Extracted records:
= Beginning of Section =

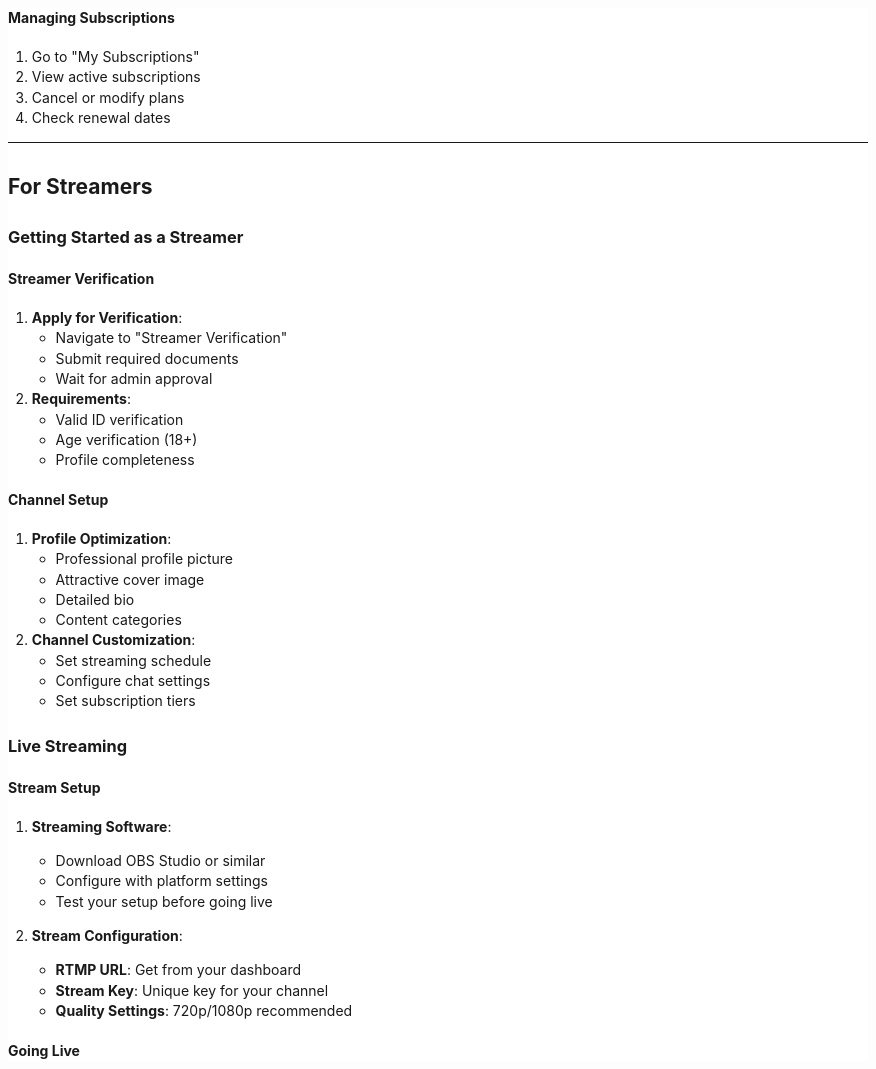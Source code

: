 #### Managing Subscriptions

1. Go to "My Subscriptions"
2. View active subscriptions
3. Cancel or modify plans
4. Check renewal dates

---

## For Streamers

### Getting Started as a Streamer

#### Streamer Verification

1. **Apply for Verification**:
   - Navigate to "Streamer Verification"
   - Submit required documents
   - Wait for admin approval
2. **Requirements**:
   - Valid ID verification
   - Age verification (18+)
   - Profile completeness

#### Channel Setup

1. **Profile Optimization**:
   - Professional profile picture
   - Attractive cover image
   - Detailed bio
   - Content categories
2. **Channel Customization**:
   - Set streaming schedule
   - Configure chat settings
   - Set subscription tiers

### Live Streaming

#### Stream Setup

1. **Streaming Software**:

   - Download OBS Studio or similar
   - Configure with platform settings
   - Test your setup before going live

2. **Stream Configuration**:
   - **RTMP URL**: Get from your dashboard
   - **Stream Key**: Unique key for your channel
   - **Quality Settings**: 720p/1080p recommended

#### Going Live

= End of Section =
= Beginning of Section =

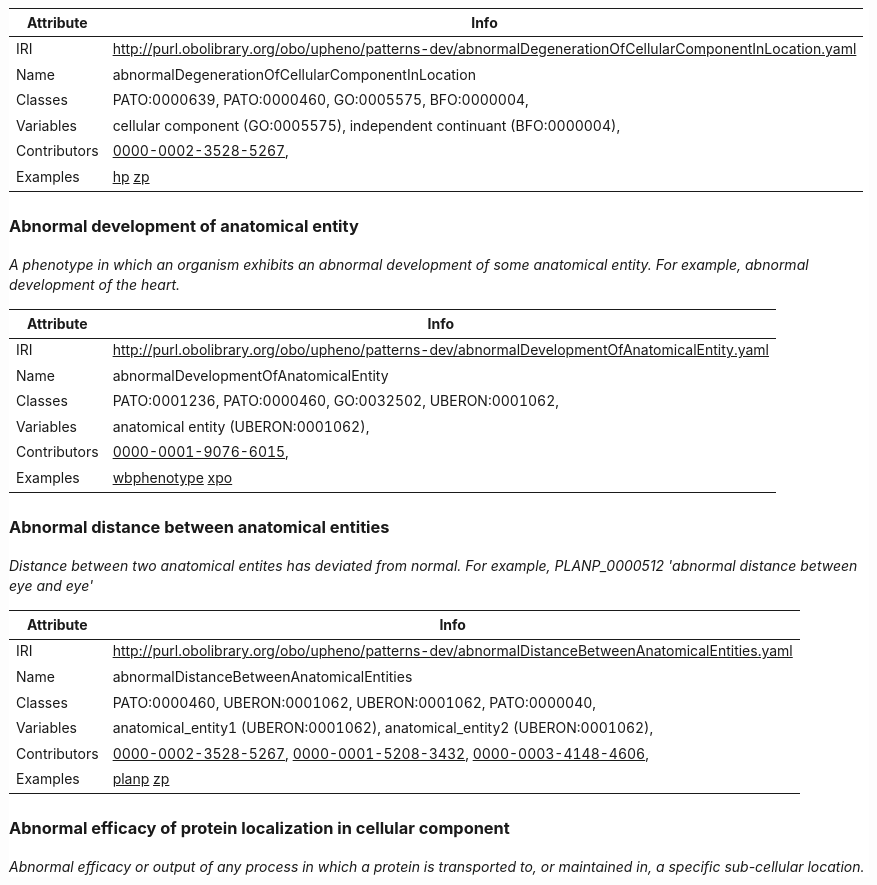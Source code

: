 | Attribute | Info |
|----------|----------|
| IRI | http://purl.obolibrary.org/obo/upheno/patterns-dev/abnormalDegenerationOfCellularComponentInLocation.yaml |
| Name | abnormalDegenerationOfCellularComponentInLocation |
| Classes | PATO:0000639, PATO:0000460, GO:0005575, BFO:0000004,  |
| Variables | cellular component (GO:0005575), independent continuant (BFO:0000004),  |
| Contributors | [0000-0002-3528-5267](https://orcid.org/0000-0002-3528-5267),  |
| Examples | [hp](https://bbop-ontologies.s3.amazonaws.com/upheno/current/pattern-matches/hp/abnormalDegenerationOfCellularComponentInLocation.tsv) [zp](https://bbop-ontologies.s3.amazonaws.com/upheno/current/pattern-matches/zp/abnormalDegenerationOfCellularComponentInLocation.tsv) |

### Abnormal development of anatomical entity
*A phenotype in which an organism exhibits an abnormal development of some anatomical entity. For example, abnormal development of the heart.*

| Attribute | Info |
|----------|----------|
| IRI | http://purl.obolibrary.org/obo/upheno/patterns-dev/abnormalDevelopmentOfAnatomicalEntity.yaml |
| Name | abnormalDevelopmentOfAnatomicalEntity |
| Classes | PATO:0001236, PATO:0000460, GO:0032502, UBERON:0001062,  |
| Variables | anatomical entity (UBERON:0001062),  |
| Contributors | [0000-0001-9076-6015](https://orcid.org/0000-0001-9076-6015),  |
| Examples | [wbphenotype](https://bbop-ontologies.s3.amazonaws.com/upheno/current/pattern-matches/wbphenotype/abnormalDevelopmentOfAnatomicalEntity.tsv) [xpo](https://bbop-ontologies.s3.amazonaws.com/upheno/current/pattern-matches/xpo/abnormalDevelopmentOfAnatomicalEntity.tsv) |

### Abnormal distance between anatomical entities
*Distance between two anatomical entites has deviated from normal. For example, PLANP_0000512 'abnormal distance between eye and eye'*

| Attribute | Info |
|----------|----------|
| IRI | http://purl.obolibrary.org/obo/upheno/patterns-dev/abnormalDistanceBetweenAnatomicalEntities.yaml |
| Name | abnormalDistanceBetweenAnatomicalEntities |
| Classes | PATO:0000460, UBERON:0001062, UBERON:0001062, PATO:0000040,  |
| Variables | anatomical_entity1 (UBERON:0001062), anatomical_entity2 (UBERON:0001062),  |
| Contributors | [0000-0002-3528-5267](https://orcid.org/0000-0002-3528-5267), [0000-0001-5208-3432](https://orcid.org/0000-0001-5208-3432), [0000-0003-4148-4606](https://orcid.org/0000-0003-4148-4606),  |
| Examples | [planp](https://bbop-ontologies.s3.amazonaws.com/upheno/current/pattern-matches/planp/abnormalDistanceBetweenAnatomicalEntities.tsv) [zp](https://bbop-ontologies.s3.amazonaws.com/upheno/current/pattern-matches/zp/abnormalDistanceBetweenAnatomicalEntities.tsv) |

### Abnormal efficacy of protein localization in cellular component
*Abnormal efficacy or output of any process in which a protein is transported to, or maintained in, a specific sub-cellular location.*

= End of Section =

- _Work item_
Go through the records above and return each line in which the word "https" occurs.

- _Answer space_
| Contributors | [0000-0002-3528-5267](https://orcid.org/0000-0002-3528-5267),  |
| Examples | [hp](https://bbop-ontologies.s3.amazonaws.com/upheno/current/pattern-matches/hp/abnormalDegenerationOfCellularComponentInLocation.tsv) [zp](https://bbop-ontologies.s3.amazonaws.com/upheno/current/pattern-matches/zp/abnormalDegenerationOfCellularComponentInLocation.tsv) |
| Contributors | [0000-0001-9076-6015](https://orcid.org/0000-0001-9076-6015),  |
| Examples | [wbphenotype](https://bbop-ontologies.s3.amazonaws.com/upheno/current/pattern-matches/wbphenotype/abnormalDevelopmentOfAnatomicalEntity.tsv) [xpo](https://bbop-ontologies.s3.amazonaws.com/upheno/current/pattern-matches/xpo/abnormalDevelopmentOfAnatomicalEntity.tsv) |
| Contributors | [0000-0002-3528-5267](https://orcid.org/0000-0002-3528-5267), [0000-0001-5208-3432](https://orcid.org/0000-0001-5208-3432), [0000-0003-4148-4606](https://orcid.org/0000-0003-4148-4606),  |
| Examples | [planp](https://bbop-ontologies.s3.amazonaws.com/upheno/current/pattern-matches/planp/abnormalDistanceBetweenAnatomicalEntities.tsv) [zp](https://bbop-ontologies.s3.amazonaws.com/upheno/current/pattern-matches/zp/abnormalDistanceBetweenAnatomicalEntities.tsv) |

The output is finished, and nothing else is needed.